Yves Mersch, a member of the ECB’s executive board, said the central bank shared the views voiced by Agustín Carstens, the head of the Bank for International Settlements, who on Monday condemned bitcoin as “a combination of a bubble, a Ponzi scheme and an environmental disaster.”
“We at the ECB are fully in line with his views and we have similar worries,” he told Bloomberg TV.
Later, when Mersch spoke at the Official Monetary and Financial Institutions Forum in London, he called for “global answers” to “safeguard the integrity of financial sector services”, adding: “Resolute ring-fencing measures might be needed.”
He said bitcoin was “far inferior to existing payment options” because it was slow and expensive. Bitcoin transactions can easily take several hours to process. “At these speeds, if you bought a bunch of tulips with bitcoin they may well have wilted by the time the transaction was confirmed.”
Bitcoin allows people to bypass banks and traditional payment methods to pay for goods and services. The price rose 12% to $8,498 on Thursday. It has traded wildly in recent weeks, having started the year at $13,880, with investors fretting about potential intervention by regulators.
Bitcoin surged 900% last year, making it the best-performing asset of 2017, and hit a peak of almost $20,000 before Christmas.

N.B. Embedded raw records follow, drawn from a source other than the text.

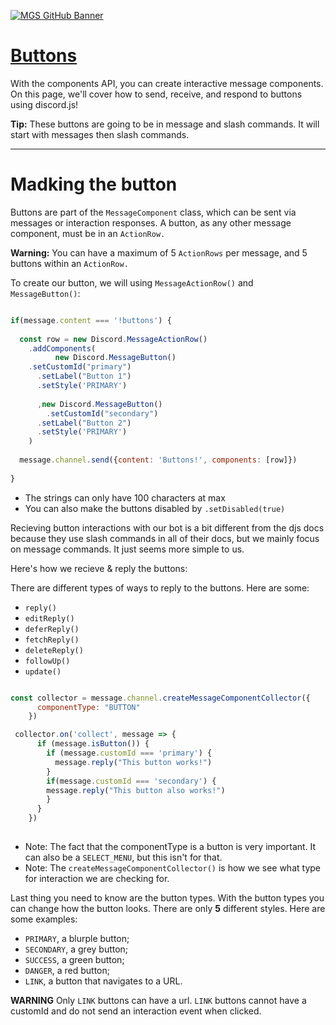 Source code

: [![MGS GitHub Banner](https://user-images.githubusercontent.com/119907481/219827160-c69c91be-0c53-4fa0-9b97-7f649683fab4.png)](https://mountaingamingstudio.wixsite.com/mountaingaming)


# [Buttons](https://discord.com/api/oauth2/authorize?client_id=962834876665577542&permissions=534723819584&scope=bot%20applications.commands)

With the components API, you can create interactive message components. On this page, we'll cover how to send, receive, and respond to buttons using discord.js!

**Tip:** These buttons are going to be in message and slash commands. It will start with messages then slash commands.

------------------------------------------------------------------------------------------------------------------------------------------------------
# Madking the button

Buttons are part of the ```MessageComponent``` class, which can be sent via messages or interaction responses. A button, as any other message component, must be in an ```ActionRow.```

**Warning:** You can have a maximum of 5 ```ActionRows``` per message, and 5 buttons within an ```ActionRow.```

To create our button, we will using ```MessageActionRow()``` and ```MessageButton()```: 

```js

if(message.content === '!buttons') {
 
  const row = new Discord.MessageActionRow()
    .addComponents(
          new Discord.MessageButton()
    .setCustomId("primary")
      .setLabel("Button 1")
      .setStyle('PRIMARY')
      
      ,new Discord.MessageButton()
        .setCustomId("secondary")
      .setLabel("Button 2")
      .setStyle('PRIMARY')
    )
  
  message.channel.send({content: 'Buttons!', components: [row]})
  
}
```

* The strings can only have 100 characters at max
* You can also make the buttons disabled by ```.setDisabled(true)```

Recieving button interactions with our bot is a bit different from the djs docs because they use slash commands in all of their docs, but we mainly focus on message commands. It just seems more simple to us.

Here's how we recieve & reply the buttons:

There are different types of ways to reply to the buttons. Here are some:

- ```reply()```
- ```editReply()```
- ```deferReply()```
- ```fetchReply()```
- ```deleteReply()```
- ```followUp()```
- ```update()```

```js

const collector = message.channel.createMessageComponentCollector({
      componentType: "BUTTON"
    })

 collector.on('collect', message => {
      if (message.isButton()) {
        if (message.customId === 'primary') {
          message.reply("This button works!")
        }
        if(message.customId === 'secondary') {
        message.reply("This button also works!")
        }
      }
    })
    
```
* Note: The fact that the componentType is a button is very important. It can also be a ```SELECT_MENU```, but this isn't for that.
* Note: The ```createMessageComponentCollector()``` is how we see what type for interaction we are checking for.

Last thing you need to know are the button types. With the button types you can change how the button looks. There are only **5** different styles. Here are some examples:

- ```PRIMARY```, a blurple button;
- ```SECONDARY```, a grey button;
- ```SUCCESS```, a green button;
- ```DANGER```, a red button;
- ```LINK```, a button that navigates to a URL.

**WARNING**
Only ```LINK``` buttons can have a url. ```LINK``` buttons cannot have a customId and do not send an interaction event when clicked.
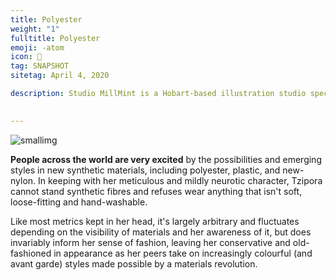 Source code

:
 ```yaml
---
title: Polyester
weight: "1"
fulltitle: Polyester
emoji: -atom
icon: 👚
tag: SNAPSHOT
sitetag: April 4, 2020

description: Studio MillMint is a Hobart-based illustration studio specialising in utopian fiction.

 
---
```


![smallimg](/images/sketches/polyester.jpg)

**People across the world are very excited** by the possibilities and emerging styles in new synthetic materials, including polyester, plastic, and new-nylon. In keeping with her meticulous and mildly neurotic character, Tzipora cannot stand synthetic fibres and refuses wear anything that isn't soft, loose-fitting and hand-washable.

Like most metrics kept in her head, it's largely arbitrary and fluctuates depending on the visibility of materials and her awareness of it, but does invariably inform her sense of fashion, leaving her conservative and old-fashioned in appearance as her peers take on increasingly colourful (and avant garde) styles made possible by a materials revolution.
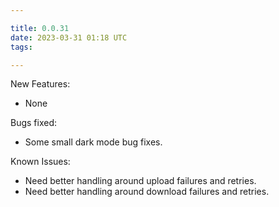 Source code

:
 ```yaml
---

title: 0.0.31
date: 2023-03-31 01:18 UTC
tags: 

---
```


New Features:

* None

Bugs fixed:

* Some small dark mode bug fixes.

Known Issues:

* Need better handling around upload failures and retries.
* Need better handling around download failures and retries.


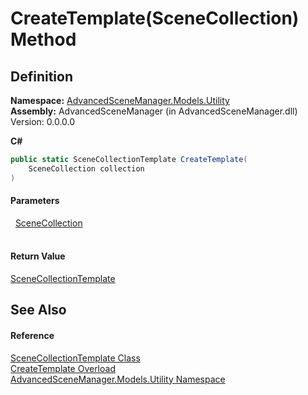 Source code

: # CreateTemplate(SceneCollection) Method




## Definition
**Namespace:** <a href="N_AdvancedSceneManager_Models_Utility.md">AdvancedSceneManager.Models.Utility</a>  
**Assembly:** AdvancedSceneManager (in AdvancedSceneManager.dll) Version: 0.0.0.0

**C#**
``` C#
public static SceneCollectionTemplate CreateTemplate(
	SceneCollection collection
)
```



#### Parameters
<dl><dt>  <a href="T_AdvancedSceneManager_Models_SceneCollection.md">SceneCollection</a></dt><dd> </dd></dl>

#### Return Value
<a href="T_AdvancedSceneManager_Models_Utility_SceneCollectionTemplate.md">SceneCollectionTemplate</a>

## See Also


#### Reference
<a href="T_AdvancedSceneManager_Models_Utility_SceneCollectionTemplate.md">SceneCollectionTemplate Class</a>  
<a href="Overload_AdvancedSceneManager_Models_Utility_SceneCollectionTemplate_CreateTemplate.md">CreateTemplate Overload</a>  
<a href="N_AdvancedSceneManager_Models_Utility.md">AdvancedSceneManager.Models.Utility Namespace</a>  
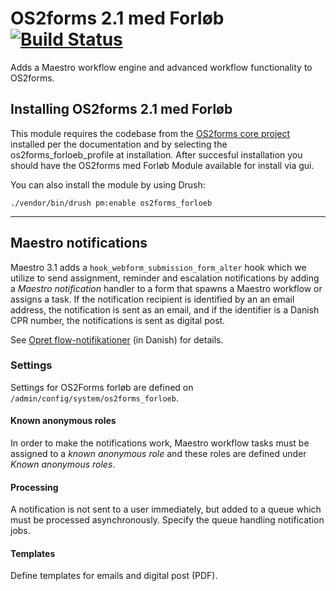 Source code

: # OS2forms 2.1 med Forløb [![Build Status](https://app.travis-ci.com/OS2Forms/os2forms_forloeb.svg?branch=develop)](https://app.travis-ci.com/OS2Forms/os2forms_forloeb)

Adds a Maestro workflow engine and advanced workflow functionality to OS2forms.

## Installing OS2forms 2.1 med Forløb

This module requires the codebase from the [OS2forms core project](https://github.com/OS2Forms/os2forms8) installed per the documentation and by selecting the os2forms_forloeb_profile at installation. After succesful installation you should have the OS2forms med Forløb Module available for install via gui.

You can also install the module by using Drush:

```
./vendor/bin/drush pm:enable os2forms_forloeb
```

-------------------------------------------------------------------------------

## Maestro notifications

Maestro 3.1 adds a `hook_webform_submission_form_alter` hook which we utilize to
send assignment, reminder and escalation notifications by adding a *Maestro
notification* handler to a form that spawns a Maestro workflow or assigns a
task. If the notification recipient is identified by an an email address, the
notification is sent as an email, and if the identifier is a Danish CPR number,
the notifications is sent as digital post.

See [Opret flow-notifikationer](https://os2forms.os2.eu/node/457) (in Danish)
for details.

### Settings

Settings for OS2Forms forløb are defined on `/admin/config/system/os2forms_forloeb`.

#### Known anonymous roles

In order to make the notifications work, Maestro workflow tasks must be assigned
to a *known anonymous role* and these roles are defined under *Known anonymous
roles*.

#### Processing

A notification is not sent to a user immediately, but added to a queue which
must be processed asynchronously. Specify the queue handling notification jobs.

#### Templates

Define templates for emails and digital post (PDF).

Goldman Sachs’ global head of investment research, Steve Strongin, also warned this week that most, if not all, of today’s digital currencies were unlikely to survive in their current form. “The high correlation between the different cryptocurrencies worries me,” he said. “Because of the lack of intrinsic value, the currencies that don’t survive will most likely trade to zero.”
He said digital coins had slow transaction times, security challenges and high maintenance costs, and added that the introduction of regulated bitcoin futures on a Chicago exchange had failed to address such concerns.
Strongin sounded more positive about the blockchain technology that underlies digital currencies, saying it could help improve financial ledgers (a complete record of financial transactions). But he also cautioned that current technology did not offer the speed required for market transactions.